I guess the moral of the story is that the reduced price was like a taster platter, where I paid a respectable price if I wanted more.
Many years ago when life seemed simple (also known as the 80s), I was laying on the loungeroom floor getting sucked into a black and white film the likes of which I’d never experienced. It was my first viewing of Great Expectations. I was afraid with Pip when he entered the moors and came across an escaped criminal. I felt his rejection when Estella refused to give him the time of day. However, I was repulsed and enthralled when Miss Havisham showed Pip the moldy Wedding Breakfast, taking over the once resplendent room for what I could only imagine was decades.
This was the image I took away from my introduction to Charles Dickens. This was how he captured my attention.
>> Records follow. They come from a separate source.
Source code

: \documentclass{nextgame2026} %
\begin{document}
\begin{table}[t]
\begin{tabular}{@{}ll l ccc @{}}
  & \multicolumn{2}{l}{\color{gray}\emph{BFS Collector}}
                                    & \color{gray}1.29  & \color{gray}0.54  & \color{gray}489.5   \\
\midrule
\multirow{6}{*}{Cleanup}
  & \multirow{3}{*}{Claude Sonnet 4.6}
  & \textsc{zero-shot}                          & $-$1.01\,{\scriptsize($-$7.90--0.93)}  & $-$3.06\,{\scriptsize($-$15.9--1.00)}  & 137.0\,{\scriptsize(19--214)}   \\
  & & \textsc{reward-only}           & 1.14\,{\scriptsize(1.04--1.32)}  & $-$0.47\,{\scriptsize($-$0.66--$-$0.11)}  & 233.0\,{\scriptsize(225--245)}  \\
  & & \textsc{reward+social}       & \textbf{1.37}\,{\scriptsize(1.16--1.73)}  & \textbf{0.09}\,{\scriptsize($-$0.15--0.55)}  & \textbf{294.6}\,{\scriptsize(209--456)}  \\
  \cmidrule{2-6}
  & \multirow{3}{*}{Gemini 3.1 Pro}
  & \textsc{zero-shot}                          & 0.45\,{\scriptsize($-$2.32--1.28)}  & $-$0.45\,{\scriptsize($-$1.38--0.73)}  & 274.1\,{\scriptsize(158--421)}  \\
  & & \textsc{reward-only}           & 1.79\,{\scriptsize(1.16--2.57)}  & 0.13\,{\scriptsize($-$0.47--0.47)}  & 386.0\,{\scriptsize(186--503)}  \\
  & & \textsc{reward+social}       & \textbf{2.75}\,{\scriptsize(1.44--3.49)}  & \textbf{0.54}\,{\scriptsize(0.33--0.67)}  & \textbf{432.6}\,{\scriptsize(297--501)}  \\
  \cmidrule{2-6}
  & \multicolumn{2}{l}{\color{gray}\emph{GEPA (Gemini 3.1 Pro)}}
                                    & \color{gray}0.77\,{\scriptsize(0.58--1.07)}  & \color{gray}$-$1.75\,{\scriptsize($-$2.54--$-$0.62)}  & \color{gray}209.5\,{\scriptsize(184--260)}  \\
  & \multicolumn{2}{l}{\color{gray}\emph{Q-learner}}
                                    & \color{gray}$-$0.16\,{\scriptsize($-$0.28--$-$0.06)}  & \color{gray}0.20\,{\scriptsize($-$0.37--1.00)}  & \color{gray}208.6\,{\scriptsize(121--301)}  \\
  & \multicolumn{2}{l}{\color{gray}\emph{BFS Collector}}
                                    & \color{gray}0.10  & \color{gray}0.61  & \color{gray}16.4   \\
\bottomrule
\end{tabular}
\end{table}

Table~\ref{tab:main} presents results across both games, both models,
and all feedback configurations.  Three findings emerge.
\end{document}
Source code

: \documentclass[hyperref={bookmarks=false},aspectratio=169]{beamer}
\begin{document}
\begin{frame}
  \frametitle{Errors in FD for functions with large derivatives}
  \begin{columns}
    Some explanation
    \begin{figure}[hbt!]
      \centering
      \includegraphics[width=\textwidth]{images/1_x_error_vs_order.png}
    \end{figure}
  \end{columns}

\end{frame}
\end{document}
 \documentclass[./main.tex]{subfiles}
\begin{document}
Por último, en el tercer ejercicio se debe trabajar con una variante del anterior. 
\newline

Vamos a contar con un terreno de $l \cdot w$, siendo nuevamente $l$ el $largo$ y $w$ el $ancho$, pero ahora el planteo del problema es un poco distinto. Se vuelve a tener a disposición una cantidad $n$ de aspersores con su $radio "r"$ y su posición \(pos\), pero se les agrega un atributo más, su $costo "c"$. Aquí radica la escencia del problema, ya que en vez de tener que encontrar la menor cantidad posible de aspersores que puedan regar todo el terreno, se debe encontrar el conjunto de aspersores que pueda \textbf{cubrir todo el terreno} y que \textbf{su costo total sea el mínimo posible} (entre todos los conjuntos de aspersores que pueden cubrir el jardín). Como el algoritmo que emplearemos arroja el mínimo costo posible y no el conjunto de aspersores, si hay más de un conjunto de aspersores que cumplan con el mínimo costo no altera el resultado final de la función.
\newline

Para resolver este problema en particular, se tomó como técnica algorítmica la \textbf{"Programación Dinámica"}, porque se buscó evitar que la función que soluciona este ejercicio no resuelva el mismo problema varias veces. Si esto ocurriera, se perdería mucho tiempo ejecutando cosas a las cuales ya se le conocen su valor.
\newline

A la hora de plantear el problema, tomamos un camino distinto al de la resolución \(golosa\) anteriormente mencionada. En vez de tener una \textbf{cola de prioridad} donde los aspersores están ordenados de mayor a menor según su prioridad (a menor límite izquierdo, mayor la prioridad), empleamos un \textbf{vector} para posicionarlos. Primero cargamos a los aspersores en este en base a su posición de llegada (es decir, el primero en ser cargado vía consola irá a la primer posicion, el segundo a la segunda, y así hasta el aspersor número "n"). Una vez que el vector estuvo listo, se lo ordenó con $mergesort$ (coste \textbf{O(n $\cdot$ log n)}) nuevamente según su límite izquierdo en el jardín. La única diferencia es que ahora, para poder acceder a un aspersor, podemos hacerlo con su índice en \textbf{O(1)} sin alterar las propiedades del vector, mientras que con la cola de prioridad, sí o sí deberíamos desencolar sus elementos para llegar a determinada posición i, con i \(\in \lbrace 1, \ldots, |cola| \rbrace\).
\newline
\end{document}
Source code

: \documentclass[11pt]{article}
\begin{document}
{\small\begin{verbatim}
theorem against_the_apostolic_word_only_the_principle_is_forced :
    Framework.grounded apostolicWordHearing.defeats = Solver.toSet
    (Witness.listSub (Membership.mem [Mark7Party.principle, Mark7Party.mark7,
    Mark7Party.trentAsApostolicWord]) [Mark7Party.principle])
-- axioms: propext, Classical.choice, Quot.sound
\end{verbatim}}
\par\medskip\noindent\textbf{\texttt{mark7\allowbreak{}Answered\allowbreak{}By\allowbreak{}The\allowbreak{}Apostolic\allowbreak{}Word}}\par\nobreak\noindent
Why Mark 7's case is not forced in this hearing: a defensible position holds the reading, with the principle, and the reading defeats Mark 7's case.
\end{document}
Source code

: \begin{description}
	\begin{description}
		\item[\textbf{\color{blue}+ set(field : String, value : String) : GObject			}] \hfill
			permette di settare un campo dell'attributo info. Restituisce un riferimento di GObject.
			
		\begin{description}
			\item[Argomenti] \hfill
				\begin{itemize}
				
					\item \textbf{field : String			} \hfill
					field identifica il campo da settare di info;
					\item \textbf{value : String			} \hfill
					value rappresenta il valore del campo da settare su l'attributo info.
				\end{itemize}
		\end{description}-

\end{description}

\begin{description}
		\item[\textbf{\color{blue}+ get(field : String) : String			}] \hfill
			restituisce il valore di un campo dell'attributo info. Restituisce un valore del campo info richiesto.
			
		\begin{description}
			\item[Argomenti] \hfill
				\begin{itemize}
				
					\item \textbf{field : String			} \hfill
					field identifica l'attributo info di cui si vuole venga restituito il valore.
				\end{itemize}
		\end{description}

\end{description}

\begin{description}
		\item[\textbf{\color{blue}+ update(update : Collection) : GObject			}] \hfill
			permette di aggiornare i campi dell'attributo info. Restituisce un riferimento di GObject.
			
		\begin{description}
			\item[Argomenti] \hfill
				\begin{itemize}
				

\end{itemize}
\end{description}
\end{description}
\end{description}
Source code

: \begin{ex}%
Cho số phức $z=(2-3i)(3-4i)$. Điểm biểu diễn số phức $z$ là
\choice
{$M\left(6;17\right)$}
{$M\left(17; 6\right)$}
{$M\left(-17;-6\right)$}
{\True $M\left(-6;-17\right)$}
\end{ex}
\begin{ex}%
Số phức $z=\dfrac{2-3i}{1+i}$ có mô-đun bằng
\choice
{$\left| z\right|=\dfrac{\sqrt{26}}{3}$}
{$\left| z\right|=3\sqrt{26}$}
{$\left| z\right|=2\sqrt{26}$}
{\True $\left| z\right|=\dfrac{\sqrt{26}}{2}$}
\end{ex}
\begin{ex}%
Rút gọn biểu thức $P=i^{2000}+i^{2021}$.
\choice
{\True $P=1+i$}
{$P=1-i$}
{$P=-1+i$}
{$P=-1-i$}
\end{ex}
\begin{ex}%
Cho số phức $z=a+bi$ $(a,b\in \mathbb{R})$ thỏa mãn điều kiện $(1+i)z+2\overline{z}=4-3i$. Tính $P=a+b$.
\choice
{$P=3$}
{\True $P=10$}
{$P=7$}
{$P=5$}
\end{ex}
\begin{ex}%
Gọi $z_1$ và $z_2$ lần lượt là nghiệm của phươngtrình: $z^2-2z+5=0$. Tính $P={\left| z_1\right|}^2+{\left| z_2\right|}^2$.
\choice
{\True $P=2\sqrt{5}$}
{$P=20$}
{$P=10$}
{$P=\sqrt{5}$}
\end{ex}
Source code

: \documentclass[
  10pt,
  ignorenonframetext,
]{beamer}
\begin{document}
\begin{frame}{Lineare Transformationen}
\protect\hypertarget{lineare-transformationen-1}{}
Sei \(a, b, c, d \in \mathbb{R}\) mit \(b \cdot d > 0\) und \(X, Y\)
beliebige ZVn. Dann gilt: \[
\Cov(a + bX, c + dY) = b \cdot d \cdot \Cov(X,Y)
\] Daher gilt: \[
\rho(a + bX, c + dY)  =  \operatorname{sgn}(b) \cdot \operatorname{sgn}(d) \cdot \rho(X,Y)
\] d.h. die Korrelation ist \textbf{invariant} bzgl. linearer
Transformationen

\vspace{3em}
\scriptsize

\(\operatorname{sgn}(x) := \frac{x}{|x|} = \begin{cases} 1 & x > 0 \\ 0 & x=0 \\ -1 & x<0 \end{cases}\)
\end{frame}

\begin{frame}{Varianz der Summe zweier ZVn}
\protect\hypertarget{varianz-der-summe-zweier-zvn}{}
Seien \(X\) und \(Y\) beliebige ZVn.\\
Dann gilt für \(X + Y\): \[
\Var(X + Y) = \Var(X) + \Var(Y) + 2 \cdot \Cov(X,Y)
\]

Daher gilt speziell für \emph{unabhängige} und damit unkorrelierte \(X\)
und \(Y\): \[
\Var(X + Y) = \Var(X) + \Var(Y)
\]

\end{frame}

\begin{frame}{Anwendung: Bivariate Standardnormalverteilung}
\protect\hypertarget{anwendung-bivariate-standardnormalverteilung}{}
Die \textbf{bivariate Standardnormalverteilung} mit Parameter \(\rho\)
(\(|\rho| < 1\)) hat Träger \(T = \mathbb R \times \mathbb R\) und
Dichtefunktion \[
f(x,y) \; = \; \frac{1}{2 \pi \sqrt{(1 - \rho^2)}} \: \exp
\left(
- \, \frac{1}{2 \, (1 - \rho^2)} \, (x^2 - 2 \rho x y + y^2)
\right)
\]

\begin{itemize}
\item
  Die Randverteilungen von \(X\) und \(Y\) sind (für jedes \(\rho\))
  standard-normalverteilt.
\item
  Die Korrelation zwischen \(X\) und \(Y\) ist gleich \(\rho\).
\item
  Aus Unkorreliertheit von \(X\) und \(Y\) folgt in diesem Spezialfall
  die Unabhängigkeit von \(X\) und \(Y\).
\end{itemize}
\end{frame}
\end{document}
The hideous moment of pain in a person’s life that is usually buried where no access is granted. It was there visible in Satis House, a shrine for the life not lived and a heart turned to stone. This Havisham character was something I’d never come across in modern literature or television. She was grotesque but magnificent.
I guess my imagination is not the only one to have been capured by her untold pain. In the novel “Havisham”, written by Ronald Frame, we’re given a possible account of the life of Catherine Havisham. I’m not entirely sure I enjoyed this version of events. There didn’t really seem to be a driving force behind it. I loved the writing, it was beautiful and flowing. By its very essence, however, anyone who knows this character can get a good idea of what the outcome will be within the first few chapters.
Although it was an interesting idea, it might be a bad choice to read the book after the personal connection I feel to the original story. The most redeeming factor comes after Pip enters the story and get to see the same events through the eyes of another.
If you enjoy reading prequels, I would suggest “Rebecca’s Tale” by Sally Beauman. The story of the elusive Rebecca from Daphne du Maurier. As far as “Havisham ” goes, it doesn’t completely work. I would have preferred to read “Rebecca’s Tale ” for the 4th time around.
How to find the words to do justice to this amazing series? Tantalising? Mind – blowing? I think I will settle for spectacular. Wool, Shift, then Dust is a finely tuned world of life taking place in a not-too distant future. Here’s the rub – they live underground in huge silos with only a small glimpse at the world on top.
The world follows similar patterns of futuristic worlds in that there are very specific rules to follow and intense (sometimes lethal) consequences for the rebels.
It didn’t take long for me to get sucked into the story and rip through the books, one by one. It reminded me of reading John Wyndham for the first time. That feeling when you experience the previously unknown voice of a spectacular author who makes the very act of reading feel effortless.
If you’ve got some spare weekends coming and you need some truly inspired dystopia for entertainment, this series is your answer. I can’t remember feeling so strongly about a group of foctional characters. It’s a wild ride of the imagination.
The cat sits on the mantle. It’s beautiful in every way, caught in an elegant pose. No one touches the porcelain cat. Who would want to break something so perfect? It watches the room with sadness. Eventually it moves from the mantle to the cupboard. Everyone forgets the cat. Dust settles on the paws and the tip of its tail.
“Where is the porcelain cat?” Mother asks one rainy day. She looks all over. The cat holds its breath. Someone wants it. Mother opens the cupboard and finds it. She dusts off the black paws and runs a finger over the tail. She throws it hard against the brick wall outside. This was the first present Father gave her. Father is now living in Spain with his butcher. Life’s a bitch.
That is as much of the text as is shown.